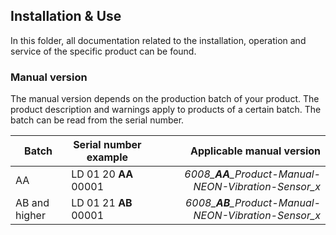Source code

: ## Installation & Use

In this folder, all documentation related to the installation, operation and service of the specific product can be found.

### Manual version
 
The manual version depends on the production batch of your product. The product description and warnings apply to products of a certain batch. The batch can be read from the serial number. 
 
| Batch  | Serial number example  | Applicable manual version  |
|---|---|---:|
| AA  | LD 01 20 **AA** 00001 | *6008_**AA**_Product-Manual-NEON-Vibration-Sensor_x* |
| AB and higher | LD 01 21 **AB** 00001 | *6008_**AB**_Product-Manual-NEON-Vibration-Sensor_x* |
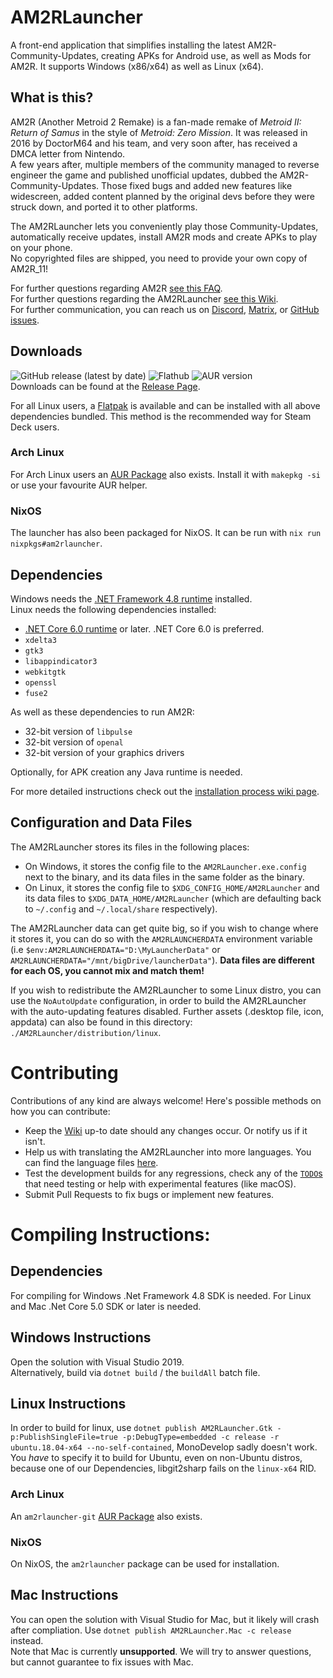 # AM2RLauncher
A front-end application that simplifies installing the latest AM2R-Community-Updates, creating APKs for Android use, as well as Mods for AM2R. It supports Windows (x86/x64) as well as Linux (x64).

## What is this?
AM2R (Another Metroid 2 Remake) is a fan-made remake of *Metroid II: Return of Samus* in the style of *Metroid: Zero Mission*. It was released in 2016 by DoctorM64 and his team, and very soon after, has received a DMCA letter from Nintendo.  
A few years after, multiple members of the community managed to reverse engineer the game and published unofficial updates, dubbed the AM2R-Community-Updates. Those fixed bugs and added new features like widescreen, added content planned by the original devs before they were struck down, and ported it to other platforms.  

The AM2RLauncher lets you conveniently play those Community-Updates, automatically receive updates, install AM2R mods and create APKs to play on your phone.  
No copyrighted files are shipped, you need to provide your own copy of AM2R_11!

For further questions regarding AM2R [see this FAQ](https://am2r-community-developers.github.io/DistributionCenter/faq.html).  
For further questions regarding the AM2RLauncher [see this Wiki](https://github.com/AM2R-Community-Developers/AM2RLauncher/wiki).  
For further communication, you can reach us on [Discord](https://discord.gg/nk7UYPbd5u), [Matrix](https://matrix.to/#/#am2r-space:matrix.org), or [GitHub issues](https://github.com/AM2R-Community-Developers/AM2RLauncher/issues).

## Downloads
![GitHub release (latest by date)](https://img.shields.io/github/v/release/AM2R-Community-Developers/AM2RLauncher?label=GitHub&logo=github&style=flat-square) ![Flathub](https://img.shields.io/flathub/v/io.github.am2r_community_developers.AM2RLauncher?label=FlatHub&logo=flathub&logoColor=white&style=flat-square)
![AUR version](https://img.shields.io/aur/version/am2rlauncher?label=AUR&style=flat-square)      
Downloads can be found at the [Release Page](https://github.com/AM2R-Community-Developers/AM2RLauncher/releases).

For all Linux users, a [Flatpak](https://flathub.org/apps/details/io.github.am2r_community_developers.AM2RLauncher) is available and can be installed with all above dependencies bundled. This method is the recommended way for Steam Deck users.

### Arch Linux

For Arch Linux users an [AUR Package](https://aur.archlinux.org/packages/am2rlauncher/) also exists. Install it with `makepkg -si` or use your favourite AUR helper.

### NixOS

The launcher has also been packaged for NixOS. It can be run with `nix run nixpkgs#am2rlauncher`.

## Dependencies
Windows needs the [.NET Framework 4.8 runtime](https://dotnet.microsoft.com/download/dotnet-framework/net48) installed.  
Linux needs the following dependencies installed:

- [.NET Core 6.0 runtime](https://dotnet.microsoft.com/download/dotnet/6.0) or later. .NET Core 6.0 is preferred.
- `xdelta3` 
- `gtk3`
- `libappindicator3`
- `webkitgtk`
- `openssl`
- `fuse2`

As well as these dependencies to run AM2R:
- 32-bit version of `libpulse`
- 32-bit version of `openal`
- 32-bit version of your graphics drivers

Optionally, for APK creation any Java runtime is needed.

For more detailed instructions check out the [installation process wiki page](https://github.com/AM2R-Community-Developers/AM2RLauncher/wiki/Installation-Process).

## Configuration and Data Files
The AM2RLauncher stores its files in the following places:
- On Windows, it stores the config file to the `AM2RLauncher.exe.config` next to the binary, and its data files in the same folder as the binary.
- On Linux, it stores the config file to `$XDG_CONFIG_HOME/AM2RLauncher` and its data files to `$XDG_DATA_HOME/AM2RLauncher` (which are defaulting back to `~/.config` and `~/.local/share` respectively).  

The AM2RLauncher data can get quite big, so if you wish to change where it stores it, you can do so with the `AM2RLAUNCHERDATA` environment variable (i.e `$env:AM2RLAUNCHERDATA="D:\MyLauncherData"` or `AM2RLAUNCHERDATA="/mnt/bigDrive/launcherData"`). 
**Data files are different for each OS, you cannot mix and match them!**

If you wish to redistribute the AM2RLauncher to some Linux distro, you can use the `NoAutoUpdate` configuration, in order to build the AM2RLauncher with the auto-updating features disabled. Further assets (.desktop file, icon, appdata) can also be found in this directory: `./AM2RLauncher/distribution/linux`.

# Contributing
Contributions of any kind are always welcome! Here's possible methods on how you can contribute:  
- Keep the [Wiki](https://github.com/AM2R-Community-Developers/AM2RLauncher/wiki) up-to date should any changes occur. Or notify us if it isn't.
- Help us with translating the AM2RLauncher into more languages. You can find the language files [here](https://github.com/AM2R-Community-Developers/AM2RLauncher/tree/main/AM2RLauncher/AM2RLauncher/Language).
- Test the development builds for any regressions, check any of the [`TODO`s](https://github.com/AM2R-Community-Developers/AM2RLauncher/search?q=todo) that need testing or help with experimental features (like macOS).
- Submit Pull Requests to fix bugs or implement new features.

# Compiling Instructions:
## Dependencies
For compiling for Windows .Net Framework 4.8 SDK is needed. For Linux and Mac .Net Core 5.0 SDK or later is needed.

## Windows Instructions
Open the solution with Visual Studio 2019.  
Alternatively, build via `dotnet build` /  the `buildAll` batch file.

## Linux Instructions
In order to build for linux, use `dotnet publish AM2RLauncher.Gtk -p:PublishSingleFile=true -p:DebugType=embedded -c release -r ubuntu.18.04-x64 --no-self-contained`, MonoDevelop sadly doesn't work.  
You *have* to specify it to build for Ubuntu, even on non-Ubuntu distros, because one of our Dependencies, libgit2sharp fails on the `linux-x64` RID.  

### Arch Linux
An `am2rlauncher-git` [AUR Package](https://aur.archlinux.org/packages/am2rlauncher-git/) also exists.

### NixOS
On NixOS, the `am2rlauncher` package can be used for installation.

## Mac Instructions
You can open the solution with Visual Studio for Mac, but it likely will crash after compliation. Use `dotnet publish AM2RLauncher.Mac -c release` instead.  
Note that Mac is currently **unsupported**. We will try to answer questions, but cannot guarantee to fix issues with Mac.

### [Your goal]
The material above should be repeated word for word, with every picture omitted.

### [Answer for the task]
Source code

: ## Installation & Use

In this folder, all documentation related to the installation, operation and service of the specific product can be found.

### Manual version
 
The manual version depends on the production batch of your product. The product description and warnings apply to products of a certain batch. The batch can be read from the serial number. 
 
| Batch  | Serial number example  | Applicable manual version  |
|---|---|---:|
| AA  | LD 01 20 **AA** 00001 | *6008_**AA**_Product-Manual-NEON-Vibration-Sensor_x* |
| AB and higher | LD 01 21 **AB** 00001 | *6008_**AB**_Product-Manual-NEON-Vibration-Sensor_x* |
 # AM2RLauncher
A front-end application that simplifies installing the latest AM2R-Community-Updates, creating APKs for Android use, as well as Mods for AM2R. It supports Windows (x86/x64) as well as Linux (x64).

## What is this?
AM2R (Another Metroid 2 Remake) is a fan-made remake of *Metroid II: Return of Samus* in the style of *Metroid: Zero Mission*. It was released in 2016 by DoctorM64 and his team, and very soon after, has received a DMCA letter from Nintendo.  
A few years after, multiple members of the community managed to reverse engineer the game and published unofficial updates, dubbed the AM2R-Community-Updates. Those fixed bugs and added new features like widescreen, added content planned by the original devs before they were struck down, and ported it to other platforms.  

The AM2RLauncher lets you conveniently play those Community-Updates, automatically receive updates, install AM2R mods and create APKs to play on your phone.  
No copyrighted files are shipped, you need to provide your own copy of AM2R_11!

For further questions regarding AM2R [see this FAQ](https://am2r-community-developers.github.io/DistributionCenter/faq.html).  
For further questions regarding the AM2RLauncher [see this Wiki](https://github.com/AM2R-Community-Developers/AM2RLauncher/wiki).  
For further communication, you can reach us on [Discord](https://discord.gg/nk7UYPbd5u), [Matrix](https://matrix.to/#/#am2r-space:matrix.org), or [GitHub issues](https://github.com/AM2R-Community-Developers/AM2RLauncher/issues).

## Downloads
![GitHub release (latest by date)](https://img.shields.io/github/v/release/AM2R-Community-Developers/AM2RLauncher?label=GitHub&logo=github&style=flat-square) ![Flathub](https://img.shields.io/flathub/v/io.github.am2r_community_developers.AM2RLauncher?label=FlatHub&logo=flathub&logoColor=white&style=flat-square)
![AUR version](https://img.shields.io/aur/version/am2rlauncher?label=AUR&style=flat-square)      
Downloads can be found at the [Release Page](https://github.com/AM2R-Community-Developers/AM2RLauncher/releases).

For all Linux users, a [Flatpak](https://flathub.org/apps/details/io.github.am2r_community_developers.AM2RLauncher) is available and can be installed with all above dependencies bundled. This method is the recommended way for Steam Deck users.

### Arch Linux

For Arch Linux users an [AUR Package](https://aur.archlinux.org/packages/am2rlauncher/) also exists. Install it with `makepkg -si` or use your favourite AUR helper.

### NixOS

The launcher has also been packaged for NixOS. It can be run with `nix run nixpkgs#am2rlauncher`.

## Dependencies
Windows needs the [.NET Framework 4.8 runtime](https://dotnet.microsoft.com/download/dotnet-framework/net48) installed.  
Linux needs the following dependencies installed:

- [.NET Core 6.0 runtime](https://dotnet.microsoft.com/download/dotnet/6.0) or later. .NET Core 6.0 is preferred.
- `xdelta3` 
- `gtk3`
- `libappindicator3`
- `webkitgtk`
- `openssl`
- `fuse2`

As well as these dependencies to run AM2R:
- 32-bit version of `libpulse`
- 32-bit version of `openal`
- 32-bit version of your graphics drivers

Optionally, for APK creation any Java runtime is needed.

For more detailed instructions check out the [installation process wiki page](https://github.com/AM2R-Community-Developers/AM2RLauncher/wiki/Installation-Process).

## Configuration and Data Files
The AM2RLauncher stores its files in the following places:
- On Windows, it stores the config file to the `AM2RLauncher.exe.config` next to the binary, and its data files in the same folder as the binary.
- On Linux, it stores the config file to `$XDG_CONFIG_HOME/AM2RLauncher` and its data files to `$XDG_DATA_HOME/AM2RLauncher` (which are defaulting back to `~/.config` and `~/.local/share` respectively).  

The AM2RLauncher data can get quite big, so if you wish to change where it stores it, you can do so with the `AM2RLAUNCHERDATA` environment variable (i.e `$env:AM2RLAUNCHERDATA="D:\MyLauncherData"` or `AM2RLAUNCHERDATA="/mnt/bigDrive/launcherData"`). 
**Data files are different for each OS, you cannot mix and match them!**

If you wish to redistribute the AM2RLauncher to some Linux distro, you can use the `NoAutoUpdate` configuration, in order to build the AM2RLauncher with the auto-updating features disabled. Further assets (.desktop file, icon, appdata) can also be found in this directory: `./AM2RLauncher/distribution/linux`.

# Contributing
Contributions of any kind are always welcome! Here's possible methods on how you can contribute:  
- Keep the [Wiki](https://github.com/AM2R-Community-Developers/AM2RLauncher/wiki) up-to date should any changes occur. Or notify us if it isn't.
- Help us with translating the AM2RLauncher into more languages. You can find the language files [here](https://github.com/AM2R-Community-Developers/AM2RLauncher/tree/main/AM2RLauncher/AM2RLauncher/Language).
- Test the development builds for any regressions, check any of the [`TODO`s](https://github.com/AM2R-Community-Developers/AM2RLauncher/search?q=todo) that need testing or help with experimental features (like macOS).
- Submit Pull Requests to fix bugs or implement new features.

# Compiling Instructions:
## Dependencies
For compiling for Windows .Net Framework 4.8 SDK is needed. For Linux and Mac .Net Core 5.0 SDK or later is needed.

## Windows Instructions
Open the solution with Visual Studio 2019.  
Alternatively, build via `dotnet build` /  the `buildAll` batch file.

## Linux Instructions
In order to build for linux, use `dotnet publish AM2RLauncher.Gtk -p:PublishSingleFile=true -p:DebugType=embedded -c release -r ubuntu.18.04-x64 --no-self-contained`, MonoDevelop sadly doesn't work.  
You *have* to specify it to build for Ubuntu, even on non-Ubuntu distros, because one of our Dependencies, libgit2sharp fails on the `linux-x64` RID.  

### Arch Linux
An `am2rlauncher-git` [AUR Package](https://aur.archlinux.org/packages/am2rlauncher-git/) also exists.

### NixOS
On NixOS, the `am2rlauncher` package can be used for installation.

## Mac Instructions
You can open the solution with Visual Studio for Mac, but it likely will crash after compliation. Use `dotnet publish AM2RLauncher.Mac -c release` instead.  
Note that Mac is currently **unsupported**. We will try to answer questions, but cannot guarantee to fix issues with Mac.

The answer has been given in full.